Any help would be greatly appreciated.

Best,

Jerome

----------

## Markus09

Is the nouveau driver (module or built into the kernel) present at your system? (maybe from a kernel switch, ...)

I had a similar problem a few weeks ago.

For nvidia cards either "nouveau" or "nvidia" driver can be used not both.

----------

## jrevi

Hi Markus09,

Yes the nouveau driver is compiled as a module into the kernel.

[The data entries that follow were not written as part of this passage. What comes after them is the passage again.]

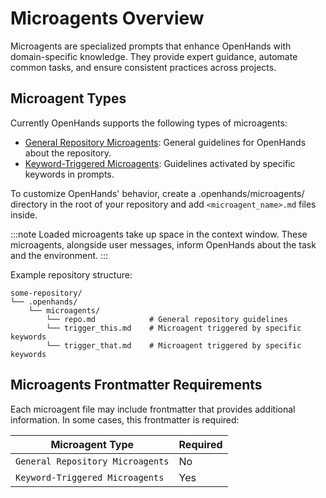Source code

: # Microagents Overview

Microagents are specialized prompts that enhance OpenHands with domain-specific knowledge.
They provide expert guidance, automate common tasks, and ensure consistent practices across projects.

## Microagent Types

Currently OpenHands supports the following types of microagents:

- [General Repository Microagents](./microagents-repo): General guidelines for OpenHands about the repository.
- [Keyword-Triggered Microagents](./microagents-keyword): Guidelines activated by specific keywords in prompts.

To customize OpenHands' behavior, create a .openhands/microagents/ directory in the root of your repository and
add `<microagent_name>.md` files inside.

:::note
Loaded microagents take up space in the context window.
These microagents, alongside user messages, inform OpenHands about the task and the environment.
:::

Example repository structure:

```
some-repository/
└── .openhands/
    └── microagents/
        └── repo.md            # General repository guidelines
        └── trigger_this.md    # Microagent triggered by specific keywords
        └── trigger_that.md    # Microagent triggered by specific keywords
```

## Microagents Frontmatter Requirements

Each microagent file may include frontmatter that provides additional information. In some cases, this frontmatter
is required:

| Microagent Type                  | Required |
|----------------------------------|----------|
| `General Repository Microagents` | No       |
| `Keyword-Triggered Microagents`  | Yes      |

But I already blacklist it in "/etc/modprobe.d/blacklist.conf"

I'm compiling a new kernel without nouveau to see if it works.

For information, in order to prevent the segfault I have:

- start without graphique environment

- the most weird thing is that I MUST blacklist the NVIDIA driver into "/etc/modprobe.d/blacklist.conf" ! ([blacklist nvidia, blacklist rivafb, blacklist nvidiafb

- Finally, I can start gdm without problem

I will update in a couple of minutes to see if it works without nouveau into the kernel

Best.

----------

## jrevi

ok, rebooted without nouveau compiled and same result. If I do not blacklist the nvidia module it segfault.

----------

## Hu

Based on that callstack, the nVidia driver is buggy.  You will need to seek help from nVidia, find a version that is not buggy, or permanently blacklist the nVidia driver.

----------

## jrevi

 *Hu wrote:*   

> Based on that callstack, the nVidia driver is buggy.  You will need to seek help from nVidia, find a version that is not buggy, or permanently blacklist the nVidia driver.

 

Hi,

I think you are right but cannot find a working version anymore. I would like to switch to nouveau but I was still not able to get X starting with it.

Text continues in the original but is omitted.